→ DESCRIPTION OF THE TASK
Look through the data below. Show each line where the string "Docker" occurs.

··· GIVEN DATA ···

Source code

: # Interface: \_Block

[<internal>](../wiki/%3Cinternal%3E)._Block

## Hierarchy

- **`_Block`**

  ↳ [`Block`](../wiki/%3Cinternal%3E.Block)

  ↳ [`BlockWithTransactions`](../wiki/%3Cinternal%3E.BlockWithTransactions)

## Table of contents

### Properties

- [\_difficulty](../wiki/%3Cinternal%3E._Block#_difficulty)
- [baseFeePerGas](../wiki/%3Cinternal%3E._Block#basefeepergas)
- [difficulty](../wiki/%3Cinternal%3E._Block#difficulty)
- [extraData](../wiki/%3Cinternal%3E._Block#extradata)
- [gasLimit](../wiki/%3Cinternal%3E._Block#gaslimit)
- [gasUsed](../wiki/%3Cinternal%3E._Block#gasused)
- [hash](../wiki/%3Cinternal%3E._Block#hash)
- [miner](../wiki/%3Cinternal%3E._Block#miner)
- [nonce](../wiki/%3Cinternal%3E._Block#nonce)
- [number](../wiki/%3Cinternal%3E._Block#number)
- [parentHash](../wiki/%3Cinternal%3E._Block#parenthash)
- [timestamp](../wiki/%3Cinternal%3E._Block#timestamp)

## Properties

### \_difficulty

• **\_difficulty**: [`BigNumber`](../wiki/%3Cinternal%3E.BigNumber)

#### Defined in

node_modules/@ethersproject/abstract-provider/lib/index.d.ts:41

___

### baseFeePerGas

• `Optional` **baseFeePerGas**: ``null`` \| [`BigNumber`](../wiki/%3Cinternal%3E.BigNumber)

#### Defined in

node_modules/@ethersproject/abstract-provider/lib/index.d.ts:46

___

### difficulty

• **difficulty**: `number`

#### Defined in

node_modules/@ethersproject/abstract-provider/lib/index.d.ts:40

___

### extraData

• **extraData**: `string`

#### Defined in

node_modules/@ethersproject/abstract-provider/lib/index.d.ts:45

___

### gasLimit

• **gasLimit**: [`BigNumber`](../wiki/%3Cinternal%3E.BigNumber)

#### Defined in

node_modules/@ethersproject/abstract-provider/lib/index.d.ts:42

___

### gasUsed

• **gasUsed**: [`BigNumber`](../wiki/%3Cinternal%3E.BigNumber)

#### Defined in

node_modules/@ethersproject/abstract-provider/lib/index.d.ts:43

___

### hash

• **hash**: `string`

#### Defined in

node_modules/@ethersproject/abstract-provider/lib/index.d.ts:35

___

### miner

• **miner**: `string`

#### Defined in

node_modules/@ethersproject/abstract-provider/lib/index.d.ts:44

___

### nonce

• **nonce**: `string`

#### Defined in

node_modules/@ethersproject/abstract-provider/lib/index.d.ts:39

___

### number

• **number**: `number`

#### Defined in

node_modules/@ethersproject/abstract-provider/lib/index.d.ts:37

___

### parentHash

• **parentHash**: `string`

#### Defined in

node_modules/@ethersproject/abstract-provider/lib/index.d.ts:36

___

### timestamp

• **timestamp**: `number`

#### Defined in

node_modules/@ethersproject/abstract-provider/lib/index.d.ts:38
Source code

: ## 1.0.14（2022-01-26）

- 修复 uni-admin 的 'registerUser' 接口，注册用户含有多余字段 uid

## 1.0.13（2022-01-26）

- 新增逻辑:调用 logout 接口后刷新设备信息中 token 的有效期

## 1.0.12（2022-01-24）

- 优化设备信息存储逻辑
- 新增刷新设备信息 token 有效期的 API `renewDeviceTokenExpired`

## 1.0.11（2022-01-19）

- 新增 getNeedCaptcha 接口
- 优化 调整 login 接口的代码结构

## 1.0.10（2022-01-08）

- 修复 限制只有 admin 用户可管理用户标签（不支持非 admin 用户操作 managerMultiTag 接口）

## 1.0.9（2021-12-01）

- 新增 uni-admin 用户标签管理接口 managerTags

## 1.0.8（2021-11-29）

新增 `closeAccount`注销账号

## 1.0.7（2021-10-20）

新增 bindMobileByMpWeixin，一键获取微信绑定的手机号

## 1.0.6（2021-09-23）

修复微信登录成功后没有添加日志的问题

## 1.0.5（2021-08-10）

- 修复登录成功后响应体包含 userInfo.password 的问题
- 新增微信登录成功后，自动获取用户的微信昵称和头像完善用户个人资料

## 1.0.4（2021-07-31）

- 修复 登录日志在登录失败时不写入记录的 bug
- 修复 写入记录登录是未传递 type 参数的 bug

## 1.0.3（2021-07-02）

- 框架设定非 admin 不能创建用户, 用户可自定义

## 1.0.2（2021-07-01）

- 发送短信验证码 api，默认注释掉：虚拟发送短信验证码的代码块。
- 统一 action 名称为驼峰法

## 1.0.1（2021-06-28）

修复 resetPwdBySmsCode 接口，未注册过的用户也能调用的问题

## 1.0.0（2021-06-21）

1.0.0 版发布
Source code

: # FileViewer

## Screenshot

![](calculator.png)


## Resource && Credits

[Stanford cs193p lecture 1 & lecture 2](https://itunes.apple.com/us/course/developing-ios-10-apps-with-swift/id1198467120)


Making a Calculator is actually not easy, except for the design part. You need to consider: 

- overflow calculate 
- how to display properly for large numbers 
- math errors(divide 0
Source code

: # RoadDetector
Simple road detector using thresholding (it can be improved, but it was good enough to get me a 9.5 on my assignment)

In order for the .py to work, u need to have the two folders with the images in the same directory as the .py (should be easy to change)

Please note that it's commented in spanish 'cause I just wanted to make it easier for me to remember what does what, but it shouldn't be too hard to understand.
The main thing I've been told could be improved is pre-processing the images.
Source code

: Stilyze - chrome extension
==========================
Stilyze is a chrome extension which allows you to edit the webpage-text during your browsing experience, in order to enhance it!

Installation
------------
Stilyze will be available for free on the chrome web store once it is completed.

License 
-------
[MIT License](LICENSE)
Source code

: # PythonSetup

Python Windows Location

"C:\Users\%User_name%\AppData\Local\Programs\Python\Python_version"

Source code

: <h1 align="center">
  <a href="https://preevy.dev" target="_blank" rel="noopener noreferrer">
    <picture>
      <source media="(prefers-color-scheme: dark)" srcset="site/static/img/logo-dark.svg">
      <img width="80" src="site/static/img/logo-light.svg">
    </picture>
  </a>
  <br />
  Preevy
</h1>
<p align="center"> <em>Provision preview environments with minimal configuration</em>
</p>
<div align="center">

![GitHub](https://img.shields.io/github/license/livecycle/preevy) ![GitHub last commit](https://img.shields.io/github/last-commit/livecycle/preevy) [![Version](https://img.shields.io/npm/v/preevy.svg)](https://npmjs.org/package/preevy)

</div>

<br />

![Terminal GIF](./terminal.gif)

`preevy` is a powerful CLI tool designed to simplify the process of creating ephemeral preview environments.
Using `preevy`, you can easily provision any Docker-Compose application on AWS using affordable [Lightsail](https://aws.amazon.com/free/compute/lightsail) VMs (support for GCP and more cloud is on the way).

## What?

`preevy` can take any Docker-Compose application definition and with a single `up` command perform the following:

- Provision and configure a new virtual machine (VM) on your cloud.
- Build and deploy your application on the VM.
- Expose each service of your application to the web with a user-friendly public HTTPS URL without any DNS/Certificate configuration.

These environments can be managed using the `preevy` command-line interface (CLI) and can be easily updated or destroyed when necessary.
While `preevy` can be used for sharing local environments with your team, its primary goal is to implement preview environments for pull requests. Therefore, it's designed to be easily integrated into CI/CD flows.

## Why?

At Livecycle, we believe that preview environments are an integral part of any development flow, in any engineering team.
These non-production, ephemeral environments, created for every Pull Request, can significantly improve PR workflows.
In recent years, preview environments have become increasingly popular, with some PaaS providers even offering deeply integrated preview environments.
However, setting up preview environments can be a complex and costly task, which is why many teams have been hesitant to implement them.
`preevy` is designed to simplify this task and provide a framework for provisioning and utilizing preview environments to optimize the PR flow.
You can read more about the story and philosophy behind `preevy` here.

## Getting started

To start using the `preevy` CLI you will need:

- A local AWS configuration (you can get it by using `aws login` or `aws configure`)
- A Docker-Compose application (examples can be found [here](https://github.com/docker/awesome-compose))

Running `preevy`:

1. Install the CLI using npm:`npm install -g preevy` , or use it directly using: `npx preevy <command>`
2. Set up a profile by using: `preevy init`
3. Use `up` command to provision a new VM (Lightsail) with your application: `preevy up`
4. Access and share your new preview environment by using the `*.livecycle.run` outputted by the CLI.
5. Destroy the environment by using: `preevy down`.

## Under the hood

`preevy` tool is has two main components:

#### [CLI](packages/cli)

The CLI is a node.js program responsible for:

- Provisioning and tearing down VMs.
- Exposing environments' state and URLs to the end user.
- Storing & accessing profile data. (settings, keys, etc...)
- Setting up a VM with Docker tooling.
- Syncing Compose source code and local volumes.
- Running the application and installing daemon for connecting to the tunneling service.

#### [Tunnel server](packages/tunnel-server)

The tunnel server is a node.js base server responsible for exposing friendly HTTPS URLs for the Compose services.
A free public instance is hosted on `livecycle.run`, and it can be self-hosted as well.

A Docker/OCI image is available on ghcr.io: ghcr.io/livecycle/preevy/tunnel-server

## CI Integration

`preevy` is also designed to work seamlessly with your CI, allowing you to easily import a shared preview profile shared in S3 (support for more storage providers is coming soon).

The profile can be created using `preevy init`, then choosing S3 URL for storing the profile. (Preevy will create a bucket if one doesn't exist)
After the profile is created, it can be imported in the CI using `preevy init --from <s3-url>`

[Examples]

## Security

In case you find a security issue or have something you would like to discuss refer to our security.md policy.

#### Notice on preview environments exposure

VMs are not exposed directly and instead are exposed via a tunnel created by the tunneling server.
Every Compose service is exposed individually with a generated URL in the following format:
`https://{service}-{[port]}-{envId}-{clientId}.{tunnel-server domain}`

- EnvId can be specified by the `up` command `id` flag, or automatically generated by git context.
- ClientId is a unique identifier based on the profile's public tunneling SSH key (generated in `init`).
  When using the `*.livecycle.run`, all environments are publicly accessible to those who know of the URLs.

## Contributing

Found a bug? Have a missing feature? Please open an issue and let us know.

···

→ OUTPUT OF THE TASK
Using `preevy`, you can easily provision any Docker-Compose application on AWS using affordable [Lightsail](https://aws.amazon.com/free/compute/lightsail) VMs (support for GCP and more cloud is on the way).
`preevy` can take any Docker-Compose application definition and with a single `up` command perform the following:
- A Docker-Compose application (examples can be found [here](https://github.com/docker/awesome-compose))
- Setting up a VM with Docker tooling.
A Docker/OCI image is available on ghcr.io: ghcr.io/livecycle/preevy/tunnel-server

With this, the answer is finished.